On April 12, 1963, King and many other activists were arrested in Birmingham, Alabama for violating a court junction which prohibited any organized, public demonstrations against racial segregation. While facing unusually harsh conditions in prison, King received a smuggled newspaper which had published “A Call for Unity,” a statement from eight white Alabama clergymen denouncing King’s methods of taking action. This provoked him to write a detailed, passionate response, starting on the very newspaper that the statement was printed on, which would be later known as “Letter from Birmingham Jail.”
The initial spark to read this document for One School One Book came from Mr. Kennealey, and a group including Mr. Jackson, Mr. Ryan, as well as members from the history, English, and innovation wings discussed how the letter will be incorporated into the school year. “Because of the civil unrest that we’ve been having for the last couple of months and over the summer,” says Mr. Jackson, “we thought that [the Letter] might be the best thing to read, simply because it’s content is relevant to what we’re talking about today.”

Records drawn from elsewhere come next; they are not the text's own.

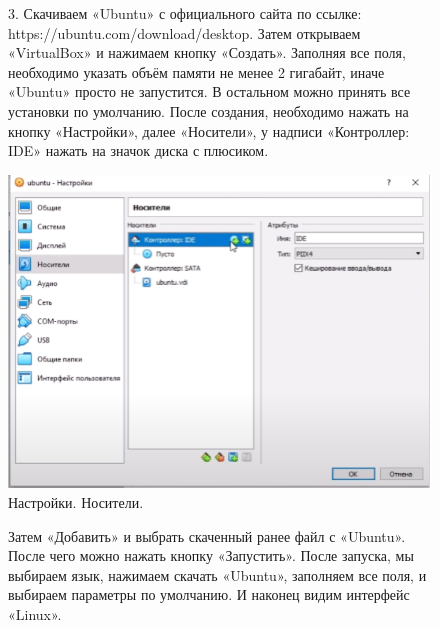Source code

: \begin{figure}
3. Скачиваем «Ubuntu» с официального сайта по ссылке: https://ubuntu.com/download/desktop. Затем открываем «VirtualBox» и нажимаем кнопку «Создать». Заполняя все поля, необходимо указать объём памяти не менее 2 гигабайт, иначе «Ubuntu» просто не запустится. В остальном можно принять все установки по умолчанию. После создания, необходимо нажать на кнопку «Настройки», далее «Носители», у надписи «Контроллер: IDE» нажать на значок диска с плюсиком.

		\centering
		\includegraphics[width=0.65\linewidth]{img/4.png}
\caption{Настройки. Носители.}
\label{ris:image}

\end{figure}

\begin{figure}
\quad Затем «Добавить» и выбрать скаченный ранее файл с «Ubuntu». После чего можно нажать кнопку «Запустить». После запуска, мы выбираем язык, нажимаем скачать «Ubuntu», заполняем все поля, и выбираем параметры по умолчанию. И наконец видим интерфейс «Linux».
\end{figure}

This relevance found in King’s writing paints a shocking portrait of modern America, and how much still needs to be done in this country to even just address racial discrimination. Part of this involves talking about these important topics amongst ourselves, and Salesianum plans to use its Wednesday Chapter meetings to do exactly that. Mr. Jackson explains that “Letter from Birmingham Jail” will be used as a “catalyst for conversation” while talking about race and the history of racism. Moderators plan to use the Letter throughout the year to connect our conversations about the issues of today to the very same issues that Martin Luther King Jr. wrote about 57 years ago.
However, rather than attempting to persuade others or prove each other wrong when it comes to these important issues, even when many Salesianum students can’t always agree, the school wants us to have a dialogue. “In dialogue, there is no ending,” Mr. Jackson states. “Dialogue is just shared meaning. Dialogue is building relationships. Dialogue is respecting perspectives; even though you may disagree with [or] don’t like a perspective, you still understand that this person has a perspective.” He gives a reminder that, despite mistakes we may make in our discussions, we’re all still united under the roof of our shared House of Sales, and our dialogue will further enhance this relationship.
Uncertain times lie ahead in the remaining months of 2020, but that shouldn’t prevent us from searching for the light at the end of the tunnel. Now more than ever is a time for us to unite as Salesians rather than create a divide, and our upcoming Chapter discussions could be a small but necessary step forward in this regard.